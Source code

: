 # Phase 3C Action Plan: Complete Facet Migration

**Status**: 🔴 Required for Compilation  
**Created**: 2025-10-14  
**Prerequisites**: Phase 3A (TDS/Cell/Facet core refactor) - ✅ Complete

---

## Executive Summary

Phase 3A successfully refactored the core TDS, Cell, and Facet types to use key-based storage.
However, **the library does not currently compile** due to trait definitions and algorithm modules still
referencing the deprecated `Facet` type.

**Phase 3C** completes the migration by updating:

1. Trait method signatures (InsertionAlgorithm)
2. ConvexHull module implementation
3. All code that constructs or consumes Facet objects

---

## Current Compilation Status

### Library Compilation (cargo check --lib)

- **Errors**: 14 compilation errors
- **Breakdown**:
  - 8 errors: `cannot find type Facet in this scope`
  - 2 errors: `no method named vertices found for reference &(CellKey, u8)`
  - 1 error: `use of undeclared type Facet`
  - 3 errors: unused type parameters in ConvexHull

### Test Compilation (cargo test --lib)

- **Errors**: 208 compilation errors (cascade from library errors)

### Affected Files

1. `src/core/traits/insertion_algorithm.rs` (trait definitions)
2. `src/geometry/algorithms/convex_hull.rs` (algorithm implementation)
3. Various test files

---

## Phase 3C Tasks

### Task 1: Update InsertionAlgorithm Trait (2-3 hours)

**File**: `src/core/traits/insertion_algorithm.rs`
==*==
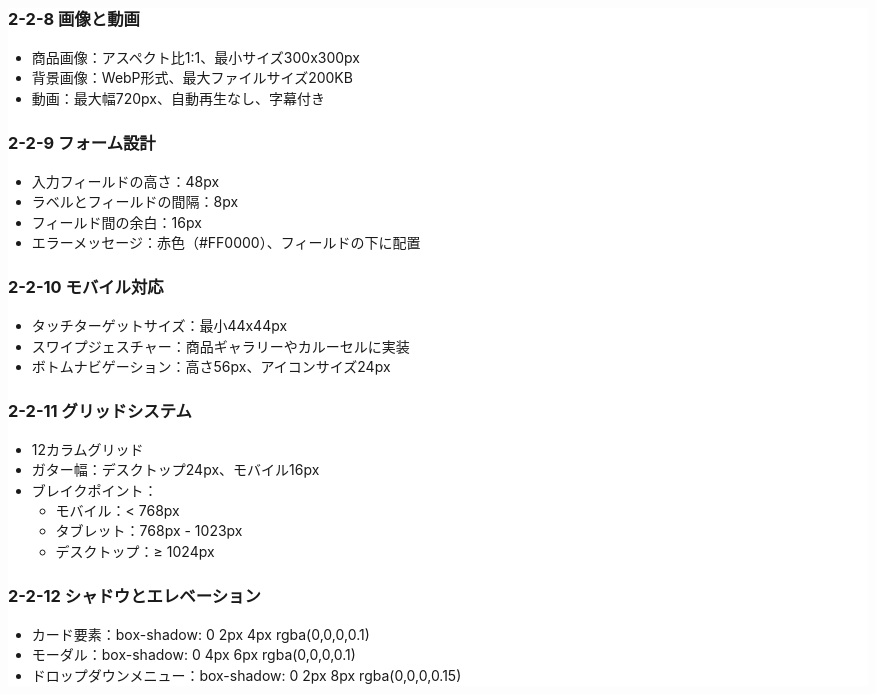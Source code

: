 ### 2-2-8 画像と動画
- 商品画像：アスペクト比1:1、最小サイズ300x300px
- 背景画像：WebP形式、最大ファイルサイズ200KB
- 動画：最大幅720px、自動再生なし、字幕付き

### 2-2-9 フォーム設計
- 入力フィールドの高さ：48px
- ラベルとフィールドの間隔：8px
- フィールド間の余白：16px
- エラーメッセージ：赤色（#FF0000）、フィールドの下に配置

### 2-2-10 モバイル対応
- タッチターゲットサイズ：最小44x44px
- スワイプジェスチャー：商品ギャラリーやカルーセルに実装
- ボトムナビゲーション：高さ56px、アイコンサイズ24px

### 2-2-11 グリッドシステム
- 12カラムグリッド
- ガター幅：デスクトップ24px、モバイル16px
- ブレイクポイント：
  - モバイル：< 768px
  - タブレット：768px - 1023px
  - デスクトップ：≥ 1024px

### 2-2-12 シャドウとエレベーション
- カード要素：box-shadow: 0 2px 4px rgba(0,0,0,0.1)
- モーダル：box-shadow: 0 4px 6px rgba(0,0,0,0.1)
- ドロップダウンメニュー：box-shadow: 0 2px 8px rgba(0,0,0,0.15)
==*==
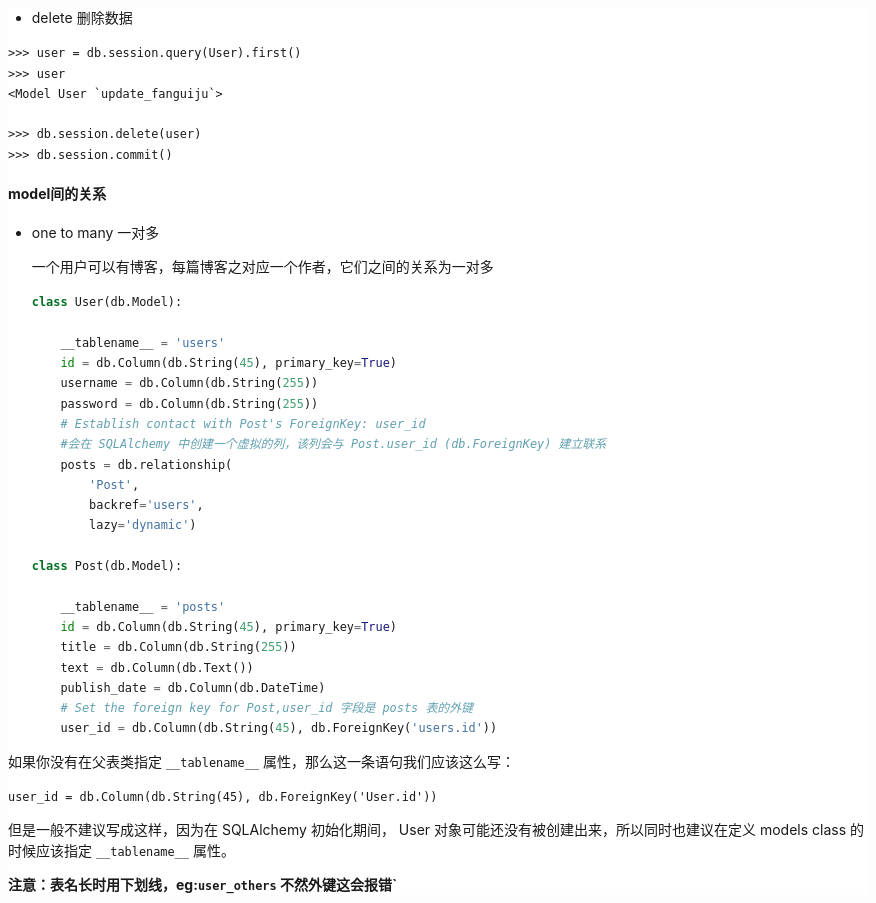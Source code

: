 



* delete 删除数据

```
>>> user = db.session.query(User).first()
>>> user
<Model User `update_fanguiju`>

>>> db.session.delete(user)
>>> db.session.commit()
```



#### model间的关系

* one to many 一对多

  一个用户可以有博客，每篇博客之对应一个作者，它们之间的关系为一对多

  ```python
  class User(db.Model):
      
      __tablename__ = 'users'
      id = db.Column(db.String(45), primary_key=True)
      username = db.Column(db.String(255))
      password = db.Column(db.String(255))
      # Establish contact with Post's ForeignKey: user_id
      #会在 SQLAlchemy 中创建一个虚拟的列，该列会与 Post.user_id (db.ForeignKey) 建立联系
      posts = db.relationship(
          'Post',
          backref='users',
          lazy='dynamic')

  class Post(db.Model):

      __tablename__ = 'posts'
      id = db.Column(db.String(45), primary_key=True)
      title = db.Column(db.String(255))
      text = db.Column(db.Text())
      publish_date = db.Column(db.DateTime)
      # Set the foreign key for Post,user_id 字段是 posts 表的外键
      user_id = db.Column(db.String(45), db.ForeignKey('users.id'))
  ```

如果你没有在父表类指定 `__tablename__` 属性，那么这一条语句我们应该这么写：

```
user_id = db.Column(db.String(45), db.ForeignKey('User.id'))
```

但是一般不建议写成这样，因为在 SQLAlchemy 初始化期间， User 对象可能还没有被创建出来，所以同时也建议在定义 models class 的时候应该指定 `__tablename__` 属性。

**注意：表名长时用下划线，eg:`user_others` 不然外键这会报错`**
==*==
• _INSTRUCTIONS TO FOLLOW_
Reproduce the lines of the entries above from the one with "Phase 3A successfully" to the one with "find type Facet", both included, exactly and without any other line.

• _SOLUTION TO THIS TASK_
Phase 3A successfully refactored the core TDS, Cell, and Facet types to use key-based storage.
However, **the library does not currently compile** due to trait definitions and algorithm modules still
referencing the deprecated `Facet` type.

**Phase 3C** completes the migration by updating:

1. Trait method signatures (InsertionAlgorithm)
2. ConvexHull module implementation
3. All code that constructs or consumes Facet objects

---

## Current Compilation Status

### Library Compilation (cargo check --lib)

- **Errors**: 14 compilation errors
- **Breakdown**:
  - 8 errors: `cannot find type Facet in this scope`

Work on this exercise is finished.